Menanggapi hal tersebut Ketua Dewan Pengurus AAJI Budi Tampubolon menjelaskan kedua perusahaan itu merupakan dua anggota dari AAJI. Menurut dia, sebelum Bank Dunia menyorot kedua perusahaan itu, pihak asosiasi juga sudah berkali-kali melakukan pembicaraan untuk pencarian solusi masalah.
"Bank Dunia menyinggung dua perusahaan asuransi anggota AAJI, kita sebelumnya sudah berkali-kali bicara dan ini jadi perhatian kita bersama. Menurut Bank Dunia rasanya urgensi penyelesaian masalah yang dihadapi anggota kita ini jauh lebih urgent," kata Budi dalam konferensi pers di Rumah AAJI, Jakarta, Rabu (11/9/2019).
SCROLL TO CONTINUE WITH CONTENT
Budi mencontohkan jika ada perusahaan asuransi jiwa yang bermasalah, pada prinsipnya lebih baik diselesaikan tahun ini daripada tahun depan, karena bisa lebih berat. Lebih cepat penyelesaian lebih baik.
"Kami mengharapkan pihak terkait itu segera bisa mengambil solusi atau tindakan yang diperlukan untuk menyelesaikan dua masalah ini. Tapi dalam diskusi AAJI salah satu hal yang diutamakan adalah kepentingan dan hak pemegang polis," jelas dia.
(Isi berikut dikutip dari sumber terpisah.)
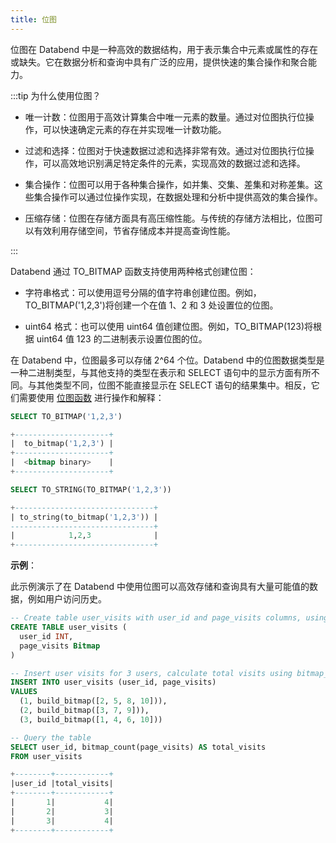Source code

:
 ```yaml
---
title: 位图
---
```


位图在 Databend 中是一种高效的数据结构，用于表示集合中元素或属性的存在或缺失。它在数据分析和查询中具有广泛的应用，提供快速的集合操作和聚合能力。

:::tip 为什么使用位图？

- 唯一计数：位图用于高效计算集合中唯一元素的数量。通过对位图执行位操作，可以快速确定元素的存在并实现唯一计数功能。

- 过滤和选择：位图对于快速数据过滤和选择非常有效。通过对位图执行位操作，可以高效地识别满足特定条件的元素，实现高效的数据过滤和选择。

- 集合操作：位图可以用于各种集合操作，如并集、交集、差集和对称差集。这些集合操作可以通过位操作实现，在数据处理和分析中提供高效的集合操作。

- 压缩存储：位图在存储方面具有高压缩性能。与传统的存储方法相比，位图可以有效利用存储空间，节省存储成本并提高查询性能。

:::

Databend 通过 TO_BITMAP 函数支持使用两种格式创建位图：

- 字符串格式：可以使用逗号分隔的值字符串创建位图。例如，TO_BITMAP('1,2,3')将创建一个在值 1、2 和 3 处设置位的位图。

- uint64 格式：也可以使用 uint64 值创建位图。例如，TO_BITMAP(123)将根据 uint64 值 123 的二进制表示设置位图的位。

在 Databend 中，位图最多可以存储 2^64 个位。Databend 中的位图数据类型是一种二进制类型，与其他支持的类型在表示和 SELECT 语句中的显示方面有所不同。与其他类型不同，位图不能直接显示在 SELECT 语句的结果集中。相反，它们需要使用 [位图函数](../../15-sql-functions/05-bitmap-functions/index.md) 进行操作和解释：

```sql
SELECT TO_BITMAP('1,2,3')

+---------------------+
|  to_bitmap('1,2,3') |
+---------------------+
|  <bitmap binary>    |
+---------------------+

SELECT TO_STRING(TO_BITMAP('1,2,3'))

+-------------------------------+
| to_string(to_bitmap('1,2,3')) |
--------------------------------+
|            1,2,3              |
+-------------------------------+
```

**示例**：

此示例演示了在 Databend 中使用位图可以高效存储和查询具有大量可能值的数据，例如用户访问历史。

```sql
-- Create table user_visits with user_id and page_visits columns, using build_bitmap for representing page_visits.
CREATE TABLE user_visits (
  user_id INT,
  page_visits Bitmap
)

-- Insert user visits for 3 users, calculate total visits using bitmap_count.
INSERT INTO user_visits (user_id, page_visits)
VALUES
  (1, build_bitmap([2, 5, 8, 10])),
  (2, build_bitmap([3, 7, 9])),
  (3, build_bitmap([1, 4, 6, 10]))

-- Query the table
SELECT user_id, bitmap_count(page_visits) AS total_visits
FROM user_visits

+--------+------------+
|user_id |total_visits|
+--------+------------+
|       1|           4|
|       2|           3|
|       3|           4|
+--------+------------+
```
Direktur Eksekutif AAJI Togar Pasaribu menjelaskan pihak Bank Dunia tak pernah berdiskusi dengan AAJI terkait paparan tersebut. Dia menjelaskan seharusnya pihak Bank Dunia tidak merekomendasikan pengawasan.
"Tadinya kami pikir kalau mereka mengeluarkan rekomendasi harusnya memberi solusi, Bank Dunia kan bukan kelas kaleng-kaleng, jadi mereka harusnya bisa lebih positif, kita nggak ngerti arahnya ke mana," ujarnya.
Sebelumnya dari presentasi itu disebutkan meski dinilai aman terhadap guncangan resesi ekonomi yang belakangan membayangi sejumlah negara, namun pihak Bank Dunia melihat ada dua sektor di ranah keuangan Indonesia yang membutuhkan penanganan segera.
Pertama, adanya penguasaan 88% aset perbankan oleh konglomerasi keuangan. Kedua, lemahnya sektor asuransi Indonesia terutama dalam kasus gagal bayar AJB Bumiputera 1912 dan PT Asuransi Jiwasraya (Persero).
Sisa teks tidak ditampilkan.